“And so, having cut the ground from under me, he stepped back, and instigated madam to her little coup de theâtre, I suppose, and helped her to push me over the precipice. And you—you sympathised with and abetted him?”
“Ay,” he said sorrowfully: “witness my long exile here, gnawing my fingers in the hungry moonlight.”
I sank upon the ground in a passion of tears, and he mingled his grief with mine.
“Child, I had loved him; and I had but to learn how he had abandoned you, to leave him.

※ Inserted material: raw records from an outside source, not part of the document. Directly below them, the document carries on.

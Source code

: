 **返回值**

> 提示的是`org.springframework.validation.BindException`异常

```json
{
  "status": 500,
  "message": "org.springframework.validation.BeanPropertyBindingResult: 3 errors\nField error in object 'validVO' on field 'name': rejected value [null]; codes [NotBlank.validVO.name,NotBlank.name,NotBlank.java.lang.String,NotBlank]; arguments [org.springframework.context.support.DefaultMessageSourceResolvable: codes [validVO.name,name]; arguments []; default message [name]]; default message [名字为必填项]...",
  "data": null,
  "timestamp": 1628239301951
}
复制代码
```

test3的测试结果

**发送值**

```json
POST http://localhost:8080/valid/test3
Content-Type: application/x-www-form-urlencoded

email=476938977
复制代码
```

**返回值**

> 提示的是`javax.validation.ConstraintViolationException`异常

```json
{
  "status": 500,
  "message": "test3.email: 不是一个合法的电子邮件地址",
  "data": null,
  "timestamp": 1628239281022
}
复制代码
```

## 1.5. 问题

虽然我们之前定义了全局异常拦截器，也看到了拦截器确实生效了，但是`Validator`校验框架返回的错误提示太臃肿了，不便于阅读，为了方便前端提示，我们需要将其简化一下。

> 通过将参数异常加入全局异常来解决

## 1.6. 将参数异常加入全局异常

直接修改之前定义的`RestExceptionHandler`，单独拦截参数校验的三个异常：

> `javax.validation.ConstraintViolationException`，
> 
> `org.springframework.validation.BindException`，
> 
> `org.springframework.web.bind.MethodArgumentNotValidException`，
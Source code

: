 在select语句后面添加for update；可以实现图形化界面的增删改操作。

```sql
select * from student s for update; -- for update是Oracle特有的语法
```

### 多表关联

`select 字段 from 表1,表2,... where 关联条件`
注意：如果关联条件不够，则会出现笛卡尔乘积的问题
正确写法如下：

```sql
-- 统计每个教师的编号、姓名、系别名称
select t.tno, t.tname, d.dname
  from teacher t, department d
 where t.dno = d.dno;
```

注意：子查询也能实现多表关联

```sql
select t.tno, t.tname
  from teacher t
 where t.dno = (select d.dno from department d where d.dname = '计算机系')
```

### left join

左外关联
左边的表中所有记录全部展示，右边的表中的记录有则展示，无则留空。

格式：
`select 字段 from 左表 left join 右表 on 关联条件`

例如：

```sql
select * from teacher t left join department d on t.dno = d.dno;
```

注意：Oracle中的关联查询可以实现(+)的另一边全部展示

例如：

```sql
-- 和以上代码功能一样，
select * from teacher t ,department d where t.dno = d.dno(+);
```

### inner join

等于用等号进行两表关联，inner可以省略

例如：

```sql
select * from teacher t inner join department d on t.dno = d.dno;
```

I cursed him—cursed de Crespigny. Will Jove forgive me? What matter, if I have saved you?”
I lifted my drowned eyes and agonised arms.
“Take me to Patty,” I cried, “and let me weep my soul out on her kind little heart.”
He shook his head.
“What!” I said; “you will not?”
“She must not even know,” he said. “I could not trust her anxious love. She must rest as she is, aware of my endless scheming, but not of its fruits. Some day, perhaps. And in the meanwhile my lady is gone honeymooning; there is no hope of appeal to her. A breath would redeliver you to your fate, and perhaps a worse. Come, and tell me all you have suffered, poor mistress.”
I crept to his feet, and in broken tones gave him the history of my misery, to the day, to the hour when he had appeared before me.